[ 14 October 1997
  The Linux HTML Validation mini-HOWTO is not being maintained by 
  the author any more.  If you are interested in maintaining the 
  HTML Validation mini-HOWTO, please get in touch with me at 
  <gregh@sunsite.unc.edu>. ]

  The HTML Validation HOWTO
  Keith M. Corbett, kmc@specialform.com
  v0.2, 29 October 1995

  This document explains how to use the nsgmls parser to validate HTML
  documents for conformance with the HTML 2.0 document type definition,
  or "DTD".  This DTD is the most commonly accepted SGML based defini-
  tion of HTML, and thus defines a subset of current practice in HTML
  markup that is likely to be portable to a wide number of HTML users
  agents (browsers).
  ______________________________________________________________________

  Table of Contents:

  1.      Introduction

  1.1.    Costs and benefits

  1.2.    Getting started

  2.      Tools

  2.1.    The

  2.2.    The

  2.3.    Download the HTML specification materials

  3.      Parsing an HTML document

  3.1.    Parser input

  3.2.    Parser output

  3.3.    Parser messages

  3.4.    Return status

  4.      Resources
  ______________________________________________________________________

  1.  Introduction

  This is a guide to using the nsgmls parser to validate and process
  HTML documents.

  1.1.  Costs and benefits

  Using the full features of SGML markup will enrich your HTML
  documents.  However, validating your documents to the HTML DTD has
  certain cost / benefit tradeoffs, basically because you are dealing
  with a more circumscribed dialect of HTML than is currently in vogue.
  The "official" HTML rules for enforcing document structure, and the
  SGML rules for data content markup, are more restrictive than current
  practice on the Web.

  The main issue you must consider is that valid HTML is restricted to a
  standard set of element tags.

  There isn't an accepted DTD that accurately reflects "browser HTML" as
  understood by many client browser programs.  For the most part, the
  HTML 2.0 DTD reflects tags and attributes that were commonly in use on
  the Web around June 1994.  Various efforts to define a more advanced
  HTML+ or HTML 3.0 DTD have gotten somewhat bogged down.  And none of
  the DTDs in circulation will recognize all of the tags that have been
  popularized recently by browser vendors such as Netscape and
  Microsoft.

  1.2.  Getting started

  Contrary to popular opinion, working with SGML does not have to cost a
  lot of time and money.  It is possible to build a robust development
  environment consisting entirely of software that is freely available
  on a wide range of platforms, including Linux, DOS, and most Unix
  workstations.  Thanks to a few very dedicated folks, all the tools you
  need to work with SGML have been made publicly available on the
  Internet.

  Setting up your environment (the parser and supporting program
  libraries) takes a bit of work but not nearly as much as one might
  think.

  You may also want to peruse an introductory SGML text such as "SGML:
  An Author's Guide to the Standard Generalized Markup Language" by
  Martin bryan, or "Practical SGML" by Eric van Herwijnen.

  2.  Tools

  2.1.  The HTML Check toolkit package

  If you want a completely self-installing / canned package, check out
  the HalSoft HTML Check Toolkit at URL: http://www.halsoft.com/html-
  tk/index.html

  The only disadvantage of using the HalSoft kit is that it uses the
  older sgmls parser, which produces error messages that are sometimes
  (even) more cryptic than those from nsgmls.

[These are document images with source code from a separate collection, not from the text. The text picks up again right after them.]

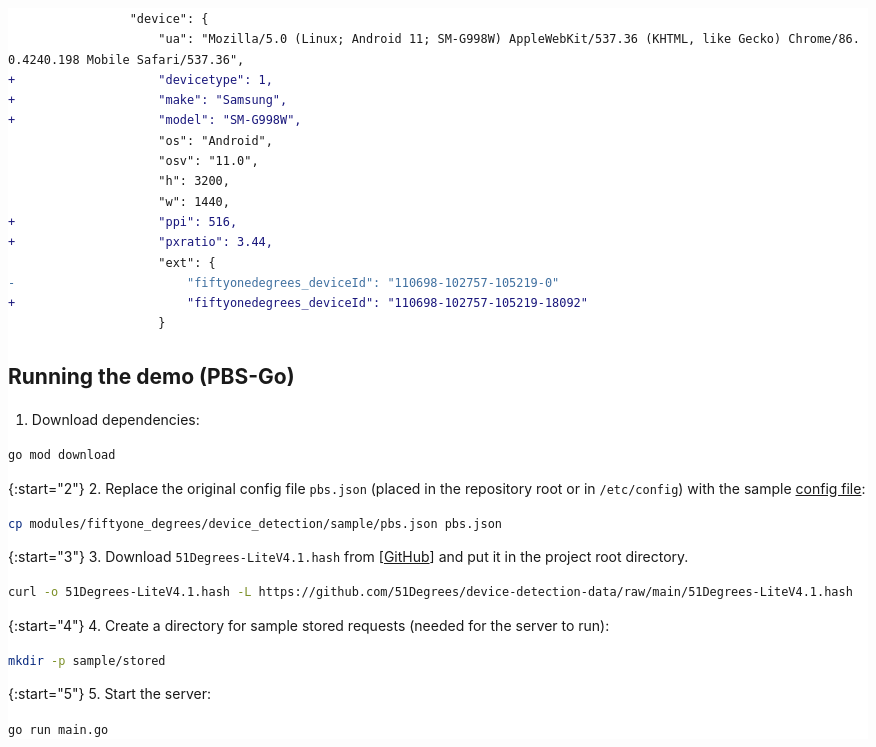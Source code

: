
 ```diff
                 "device": {
                     "ua": "Mozilla/5.0 (Linux; Android 11; SM-G998W) AppleWebKit/537.36 (KHTML, like Gecko) Chrome/86.0.4240.198 Mobile Safari/537.36",
+                    "devicetype": 1,
+                    "make": "Samsung",
+                    "model": "SM-G998W",
                     "os": "Android",
                     "osv": "11.0",
                     "h": 3200,
                     "w": 1440,
+                    "ppi": 516,
+                    "pxratio": 3.44,
                     "ext": {
-                        "fiftyonedegrees_deviceId": "110698-102757-105219-0"
+                        "fiftyonedegrees_deviceId": "110698-102757-105219-18092"
                     }
```

## Running the demo (PBS-Go)

1. Download dependencies:

```bash
go mod download
```

{:start="2"}
2. Replace the original config file `pbs.json` (placed in the repository root or in `/etc/config`) with the sample [config file](https://github.com/51Degrees/prebid-server/blob/feature/51Degrees-device-detection-module/modules/fiftyone_degrees/device_detection/sample/pbs.json):

```bash
cp modules/fiftyone_degrees/device_detection/sample/pbs.json pbs.json
```

{:start="3"}
3. Download `51Degrees-LiteV4.1.hash` from [[GitHub](https://github.com/51Degrees/device-detection-data/blob/main/51Degrees-LiteV4.1.hash)] and put it in the project root directory.

```bash
curl -o 51Degrees-LiteV4.1.hash -L https://github.com/51Degrees/device-detection-data/raw/main/51Degrees-LiteV4.1.hash
```

{:start="4"}
4. Create a directory for sample stored requests (needed for the server to run):

```bash
mkdir -p sample/stored
```

{:start="5"}
5. Start the server:

```bash
go run main.go
```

  I've used nsgmls on Linux and Windows (3.x and NT); it is supposed to
  work on many other platforms as well.

  2.2.  The nsgmls parser

  James Clark has built a software kit called sp which includes the
  validating SGML parser, nsgmls.  (This is the successor to the sgmls
  parser which has long been considered the reference parser.)

  For information on the sp kit, see URL: http://www.jclark.com/sp.html

  You can download the kit directly from: ftp://ftp.jclark.com/pub/sp/

  You may be able to pick up nsgmls executable files for your platform.
  Or, download the source kit and follow the directions in the README
  file for running make.

  Consider creating a high level public directory that will contain
  SGML-related files.  For example, on my Linux PC I have various SGML
  related directories including:

  /usr/sgml/bin

  /usr/sgml/html

  /usr/sgml/sgmls

  /usr/sgml/sp

  2.3.  Download the HTML specification materials

  The draft standard for HTML 2.0 includes SGML definition files you
  need to run the parser, namely the DTD (Document Type Definition),
  SGML Declaration, and entity catalog.  To obtain the HTML 2.0 public
  text, see URL:

  http://www.w3.org/hypertext/WWW/MarkUp/html-spec/

  Download and install the following files:

  DTD html*.dtd

  SGML declaration html.decl

  Entity catalog catalog

  You can add two entries to the HTML entity catalog for ease of use
  with nsgmls:

       ______________________________________________________________________
               -- catalog: SGML Open style entity catalog for HTML --
               -- $Id: catalog,v 1.2 1994/11/30 23:45:18 connolly Exp $ --
        :
        :
               -- Additions for ease of use with nsgmls --
       SGMLDECL        "html.decl"
       DOCTYPE HTML    "html.dtd"
       ______________________________________________________________________

  Alternatively, you can create a second catalog containing these
  entries; you will have to pass this catalog to nsgmls as an argument
  with the -m switch.

  3.  Parsing an HTML document

  Following is a "cookbook" for validating a single document.  Simply
  invoke the nsgmls parser and pass it the pathnames of the HTML catalog
  file(s) and the document:

       % nsgmls -s -m /usr/sgml/html/catalog <test.html

  The -s switch suppresses the parser's output; see below.

  3.1.  Parser input

  Your document must conform to SGML, which means, among other things,
  that the document type must be declared at the beginning of the input.
  (You can fudge this by prepending the information to the document
  instance on the nsgmls command line.)

  Here's a simple HTML document that can be parsed correctly using the
  scheme I've outlined:

       ______________________________________________________________________
       <!doctype html public "-//IETF//DTD HTML 2.0//EN">
       <html>
       <head>
       <title>Simple HTML document.</title>
       </head>
       <body>
       <h1>Test document</h1>
       <p>This is a test document.</p>
       </body>
       </html>
       ______________________________________________________________________

  3.2.  Parser output

  The standard output of nsgmls is a digested form of the SGML input
  that processing systems can use as a lexer for navigating the
  structure of the document.  For the purpose of validation, you can
  throw the standard output away and rely on the error output.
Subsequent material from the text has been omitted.